# The dreaded crate



## FireStorm (Nov 9, 2013)

Do you ever crate him when you aren't leaving? Hans is the first dog I've crate trained (also the first puppy I've had - my previous dog was a rescue). We started out crating him at night to sleep and for short periods during the day (he doesn't sleep in our bed, it is really tall). He actually liked his crate (we are phasing it out now, since he is 6mos old and he isn't left alone much). I'm wondering if getting used to the crate for short periods with you there might help. So he doesn't just associate it with you leaving. I think Hans learned that his crate (and now his bed) was his personal spot where he could go if he wanted some space.


----------



## fjm (Jun 4, 2010)

Could you perhaps try an x-pen until he is crate trained? Still safe, but a bit less confining, and as the puppy pad is in the pen rather than the crate, it would not confuse his house training. There is a good description on Dog Star Daily of using a crate for short term confinement and a pen for longer periods.


----------



## Rachel76 (Feb 3, 2014)

fjm said:


> Could you perhaps try an x-pen until he is crate trained? Still safe, but a bit less confining, and as the puppy pad is in the pen rather than the crate, it would not confuse his house training. There is a good description on Dog Star Daily of using a crate for short term confinement and a pen for longer periods.
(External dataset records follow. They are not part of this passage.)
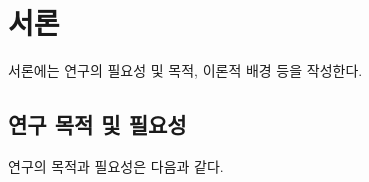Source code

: \section{서론}
서론에는 연구의 필요성 및 목적, 이론적 배경 등을 작성한다.

\subsection{연구 목적 및 필요성}
연구의 목적과 필요성은 다음과 같다\cite{True2000}.
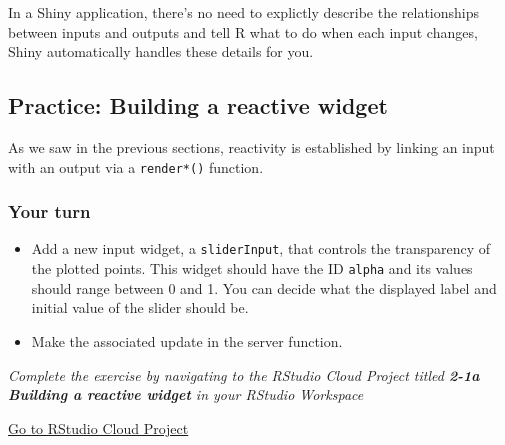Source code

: \documentclass[
  letterpaper,
  DIV=11,
  numbers=noendperiod]{scrreprt}
\begin{document}
In a Shiny application, there's no need to explictly describe the
relationships between inputs and outputs and tell R what to do when each
input changes, Shiny automatically handles these details for you.

\hypertarget{practice-building-a-reactive-widget}{%
\subsection{Practice: Building a reactive
widget}\label{practice-building-a-reactive-widget}}

As we saw in the previous sections, reactivity is established by linking
an input with an output via a \texttt{render*()} function.

\hypertarget{your-turn-8}{%
\subsubsection{Your turn}\label{your-turn-8}}

\begin{itemize}
\item
  Add a new input widget, a \texttt{sliderInput}, that controls the
  transparency of the plotted points. This widget should have the ID
  \texttt{alpha} and its values should range between 0 and 1. You can
  decide what the displayed label and initial value of the slider should
  be.
\item
  Make the associated update in the server function.
\end{itemize}

\emph{Complete the exercise by navigating to the RStudio Cloud Project
titled \textbf{2-1a Building a reactive widget} in your RStudio
Workspace}

\href{https://rstudio.cloud/spaces/81721/join?access_code=I4VJaNsKfTqR3Td9hLP7E1nz8\%2FtMg6Xbw9Bgqumv}{
Go to RStudio Cloud Project}
\end{document}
I plan on using Ian Dunbar's set up too. We have a larger airline crate and I have connected a puppy pen to the door. I am fortunate enough to be able to bring my puppy to work with me and she will have a very similar set up there too. I have taken a very shallow tub , put a grate in the bottom and a roll of sod/grass on top for her potty. That is placed so far from her bed as possible. 
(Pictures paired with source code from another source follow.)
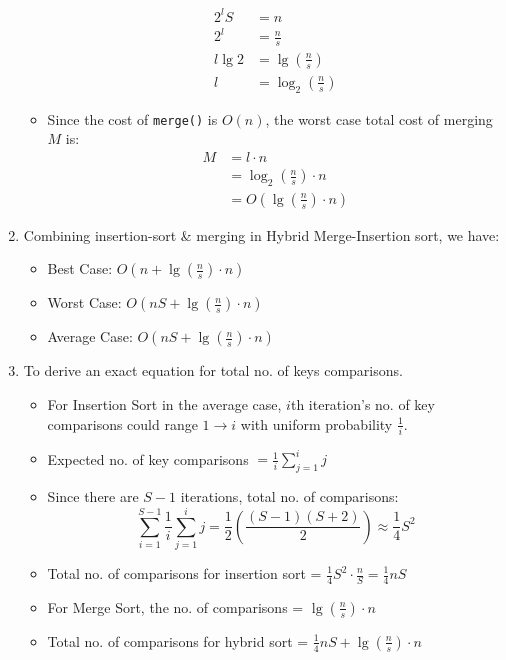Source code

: \begin{enumerate}
\begin{itemize}
\begin{equation}
        \begin{split}
          2^lS &= n \\
          2^l &= \frac{n}{s} \\
          l\lg{2} &= \lg{(\frac{n}{s})} \\
          l &= \log_2{(\frac{n}{s})}
        \end{split}
      \end{equation}
    \item Since the cost of \texttt{merge()} is $O(n)$, the worst case total cost of merging $M$ is:
      \begin{equation}
        \begin{split}
          M &= l \cdot n \\
            &= \log_2{(\frac{n}{s})} \cdot n \\
            &= O(\lg{(\frac{n}{s})} \cdot n)
        \end{split}
      \end{equation}
  \end{itemize}
  \item Combining insertion-sort \& merging in Hybrid Merge-Insertion sort, we have:
    \begin{itemize}
      \item Best Case: $O(n + \lg{(\frac{n}{s})} \cdot n)$
      \item Worst Case: $O(nS + \lg{(\frac{n}{s})} \cdot n)$
      \item Average Case: $O(nS + \lg{(\frac{n}{s})} \cdot n)$
    \end{itemize}
  \pagebreak
  \item To derive an exact equation for total no. of keys comparisons. 
    \begin{itemize}
      \item For Insertion Sort in the average case, $i$th iteration's no. of key comparisons could range $1 \to i$ with uniform probability $\frac{1}{i}$.
      \item Expected no. of key comparisons $= \frac{1}{i}\sum^i_{j=1}{j}$
      \item Since there are $S-1$ iterations, total no. of comparisons:
      \begin{equation}
        \sum^{S-1}_{i=1}\frac{1}{i}\sum^i_{j=1}{j} = \frac{1}{2}(\frac{(S-1)(S+2)}{2}) \approx \frac{1}{4}S^2
      \end{equation}
    \item  Total no. of comparisons for insertion sort = $\frac{1}{4}S^2 \cdot \frac{n}{S} = \frac{1}{4}nS$
      \item For Merge Sort, the no. of comparisons = $\lg{(\frac{n}{s})} \cdot n$
      \item Total no. of comparisons for hybrid sort = $\frac{1}{4}nS + \lg{(\frac{n}{s})} \cdot n$
    \end{itemize}
\end{enumerate}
I think you might end up making house training more difficult for you and your puppy with a puppy pad in the crate. Also if your dog's crate is large enough to accommodate her bed and a pee pad and you decide to use Dr Dunbar's setup you might consider sectioning the crate to make it smaller. Good luck.
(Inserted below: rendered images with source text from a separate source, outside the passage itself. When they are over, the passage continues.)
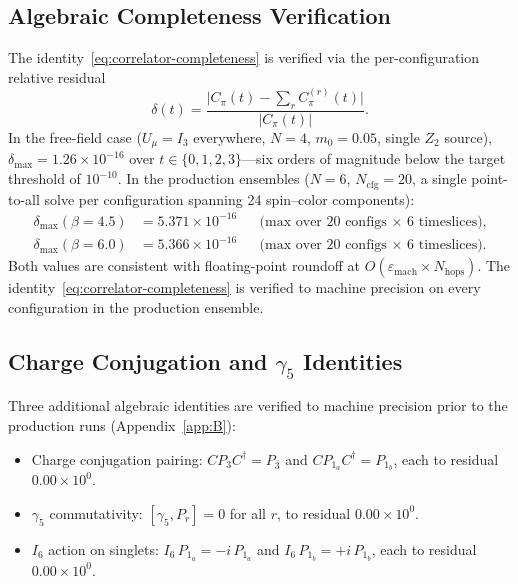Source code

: \documentclass[12pt]{article}
\theoremstyle{definition}
\theoremstyle{remark}
\newcommand{\Isix}{I_6}                              %
\newcommand{\Ncfg}{N_{\mathrm{cfg}}}                  %
\begin{document}
	\subsection{Algebraic Completeness Verification}
	\label{sec:completeness-verification}
	
	The identity~\eqref{eq:correlator-completeness} is verified via the
	per-configuration relative residual
	\begin{equation}
		\delta(t) = \frac{\bigl|C_\pi(t) - \sum_r C_\pi^{(r)}(t)\bigr|}
		{\bigl|C_\pi(t)\bigr|}.
		\label{eq:completeness-residual}
	\end{equation}
	In the free-field case ($U_\mu=I_3$ everywhere, $N=4$, $m_0=0.05$, single
	$Z_2$ source), $\delta_{\max} = 1.26\times10^{-16}$ over
	$t\in\{0,1,2,3\}$---six orders of magnitude below the target threshold
	of $10^{-10}$.  In the production ensembles ($N=6$, $\Ncfg=20$, a single
	point-to-all solve per configuration spanning 24 spin--color components):
	\begin{align*}
		\delta_{\max}(\beta=4.5)
		&= 5.371\times10^{-16}
		&&\text{(max over 20 configs $\times$ 6 timeslices),}\\
		\delta_{\max}(\beta=6.0)
		&= 5.366\times10^{-16}
		&&\text{(max over 20 configs $\times$ 6 timeslices).}
	\end{align*}
	Both values are consistent with floating-point roundoff at
	$O(\varepsilon_{\mathrm{mach}}\times N_{\mathrm{hops}})$.  The
	identity~\eqref{eq:correlator-completeness} is verified to machine precision
	on every configuration in the production ensemble.
	
	\subsection{Charge Conjugation and \texorpdfstring{$\gamma_5$}{gamma5}
		Identities}
	\label{sec:additional-idents}
	
	Three additional algebraic identities are verified to machine precision prior
	to the production runs (Appendix~\ref{app:B}):
	
	\begin{itemize}
		\item Charge conjugation pairing: $CP_3 C^\dagger = P_{\bar{3}}$ and
		$CP_{1_a} C^\dagger = P_{1_b}$, each to residual $0.00\times10^0$.
		\item $\gamma_5$ commutativity: $[\gamma_5, P_r] = 0$ for all $r$, to residual
		$0.00\times10^0$.
		\item $\Isix$ action on singlets: $\Isix\,P_{1_a} = -i\,P_{1_a}$ and
		$\Isix\,P_{1_b} = +i\,P_{1_b}$, each to residual $0.00\times10^0$.
	\end{itemize}
	
\end{document}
PS take a look at how PoodleRick crate trained his spoo girl Penny.


----------



## MiniPoo (Mar 6, 2014)

I think crates are wonderful to use while you are away from home. My dogs were crated while I was at work for the first year or so of their lives until I was sure they were through the puppy chewing phase, but I have 2 large crates in the basement. When I have to take one to the vet, the other dog is crated, only because the dog would be confused being home alone (without the other dog). I also crate both dogs in the basement when there might be thunderstorms or tornado warnings while I am at work. It is the safest place for them, and saves ME from worrying so much that I am tempted to leave work and drive home in bad weather to make sure they are ok. When I do put my dogs in their crates, I say "Time to go to bed," and they RUN down the stairs and jump inside. I always give them a treat once they are laying down inside the crate, and another treat once I close the door. Then they are left with low lighting and a CD of soft music playing. (No one can say my dogs are spoiled!) I have even instructed the dog sitters I use periodically on how to crate the dogs in the basement. When my older dog Phoenix was a puppy, I would leave her crated with the other dogs while I went to work, and she would HOWL when I left her. I felt sorry for the other dogs having to listen to her. After a few weeks, she stopped howling and got use to it. I never left them crated long than 3-4 hours. Now Phoenix is going on 13 years and she is the first one in the crate when there is bad weather. In fact, I may be just passing through the basement on the way to the grooming room, and she jumps in the crate and lays down. So I go over and give her a treat, then go to the grooming room. I always want to reward that behavior. It is good that your dog likes her crate even if you don't have to use it very often.


----------



## GeriDe (Mar 2, 2014)

*x-pen*



fjm said:


> Could you perhaps try an x-pen until he is crate trained? Still safe, but a bit less confining, and as the puppy pad is in the pen rather than the crate, it would not confuse his house training. .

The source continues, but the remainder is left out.